_DESCRIPTION OF THE TASK_. Among the entries below, take the line with "10. **Week Numbers**" and the line with "9:00 AM Gregorian)", and output them and every line between them exactly, with nothing else.
***
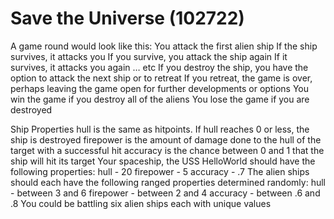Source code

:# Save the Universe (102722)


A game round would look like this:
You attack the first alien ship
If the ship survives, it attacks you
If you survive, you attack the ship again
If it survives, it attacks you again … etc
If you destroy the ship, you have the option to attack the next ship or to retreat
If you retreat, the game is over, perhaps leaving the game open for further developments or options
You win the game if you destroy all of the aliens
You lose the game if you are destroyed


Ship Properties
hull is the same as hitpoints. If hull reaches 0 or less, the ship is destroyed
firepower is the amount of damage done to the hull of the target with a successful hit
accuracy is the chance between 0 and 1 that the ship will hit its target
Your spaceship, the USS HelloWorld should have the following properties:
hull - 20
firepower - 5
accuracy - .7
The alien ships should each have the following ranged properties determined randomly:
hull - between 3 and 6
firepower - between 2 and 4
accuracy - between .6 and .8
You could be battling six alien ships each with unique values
***
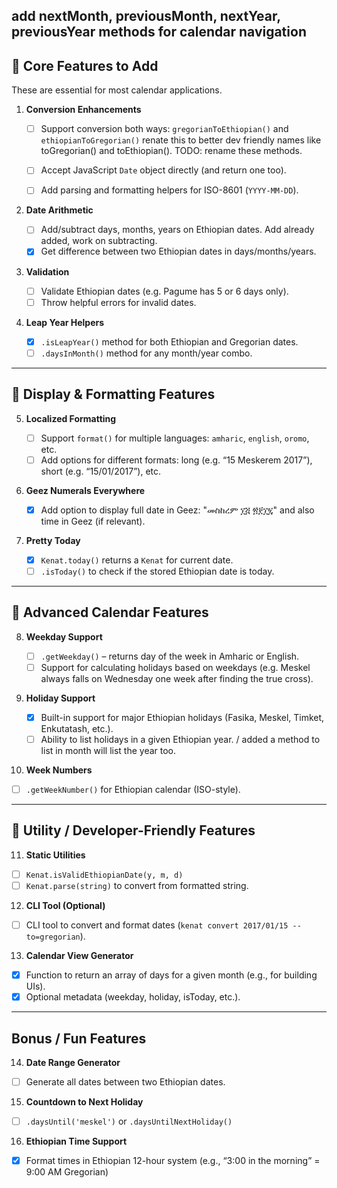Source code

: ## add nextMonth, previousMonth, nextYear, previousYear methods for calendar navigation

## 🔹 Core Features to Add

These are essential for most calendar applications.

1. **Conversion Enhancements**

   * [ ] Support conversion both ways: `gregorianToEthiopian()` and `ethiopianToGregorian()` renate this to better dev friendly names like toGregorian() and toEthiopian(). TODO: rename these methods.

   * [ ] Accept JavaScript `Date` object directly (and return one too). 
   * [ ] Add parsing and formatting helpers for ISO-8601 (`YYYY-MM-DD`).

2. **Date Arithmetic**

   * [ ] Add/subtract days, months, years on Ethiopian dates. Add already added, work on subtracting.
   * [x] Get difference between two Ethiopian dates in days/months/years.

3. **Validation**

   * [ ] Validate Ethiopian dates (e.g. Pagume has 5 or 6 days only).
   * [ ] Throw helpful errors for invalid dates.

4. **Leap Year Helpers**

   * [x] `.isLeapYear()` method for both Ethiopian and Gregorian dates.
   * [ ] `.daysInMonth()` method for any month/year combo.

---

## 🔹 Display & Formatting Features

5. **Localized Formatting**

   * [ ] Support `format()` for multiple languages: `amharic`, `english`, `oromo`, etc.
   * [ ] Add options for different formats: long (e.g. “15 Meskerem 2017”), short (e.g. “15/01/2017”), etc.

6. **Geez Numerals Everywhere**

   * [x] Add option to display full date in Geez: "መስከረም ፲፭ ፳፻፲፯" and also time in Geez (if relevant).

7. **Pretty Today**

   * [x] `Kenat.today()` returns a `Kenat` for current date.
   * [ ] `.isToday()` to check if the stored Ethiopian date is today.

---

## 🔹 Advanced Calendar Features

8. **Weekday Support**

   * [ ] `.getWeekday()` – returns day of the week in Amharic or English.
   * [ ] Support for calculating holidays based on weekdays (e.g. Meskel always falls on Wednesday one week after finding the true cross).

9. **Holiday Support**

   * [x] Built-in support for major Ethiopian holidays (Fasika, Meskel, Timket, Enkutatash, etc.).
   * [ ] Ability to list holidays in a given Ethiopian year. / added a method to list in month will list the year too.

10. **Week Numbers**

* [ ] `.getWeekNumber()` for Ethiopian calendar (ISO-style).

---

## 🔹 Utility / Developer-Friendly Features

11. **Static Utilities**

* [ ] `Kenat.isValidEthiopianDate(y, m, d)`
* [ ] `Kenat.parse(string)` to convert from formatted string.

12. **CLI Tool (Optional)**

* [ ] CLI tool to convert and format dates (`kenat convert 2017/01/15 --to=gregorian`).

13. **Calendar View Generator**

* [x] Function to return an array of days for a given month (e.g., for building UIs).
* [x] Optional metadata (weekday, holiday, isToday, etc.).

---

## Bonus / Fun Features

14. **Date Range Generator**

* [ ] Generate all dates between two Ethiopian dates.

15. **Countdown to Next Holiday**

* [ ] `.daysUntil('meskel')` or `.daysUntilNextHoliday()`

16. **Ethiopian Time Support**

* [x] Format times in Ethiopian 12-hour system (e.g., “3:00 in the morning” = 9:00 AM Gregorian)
***
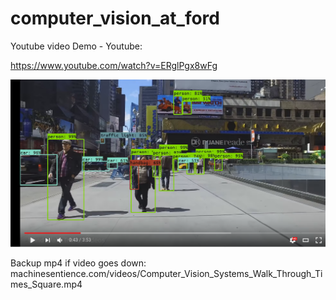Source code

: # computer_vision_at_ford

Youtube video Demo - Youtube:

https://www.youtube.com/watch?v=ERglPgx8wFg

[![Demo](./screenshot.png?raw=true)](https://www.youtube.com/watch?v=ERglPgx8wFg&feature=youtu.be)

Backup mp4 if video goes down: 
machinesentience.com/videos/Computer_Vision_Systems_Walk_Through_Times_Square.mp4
***
_YOUR SOLUTION_.
10. **Week Numbers**

* [ ] `.getWeekNumber()` for Ethiopian calendar (ISO-style).

---

## 🔹 Utility / Developer-Friendly Features

11. **Static Utilities**

* [ ] `Kenat.isValidEthiopianDate(y, m, d)`
* [ ] `Kenat.parse(string)` to convert from formatted string.

12. **CLI Tool (Optional)**

* [ ] CLI tool to convert and format dates (`kenat convert 2017/01/15 --to=gregorian`).

13. **Calendar View Generator**

* [x] Function to return an array of days for a given month (e.g., for building UIs).
* [x] Optional metadata (weekday, holiday, isToday, etc.).

---

## Bonus / Fun Features

14. **Date Range Generator**

* [ ] Generate all dates between two Ethiopian dates.

15. **Countdown to Next Holiday**

* [ ] `.daysUntil('meskel')` or `.daysUntilNextHoliday()`

16. **Ethiopian Time Support**

* [x] Format times in Ethiopian 12-hour system (e.g., “3:00 in the morning” = 9:00 AM Gregorian)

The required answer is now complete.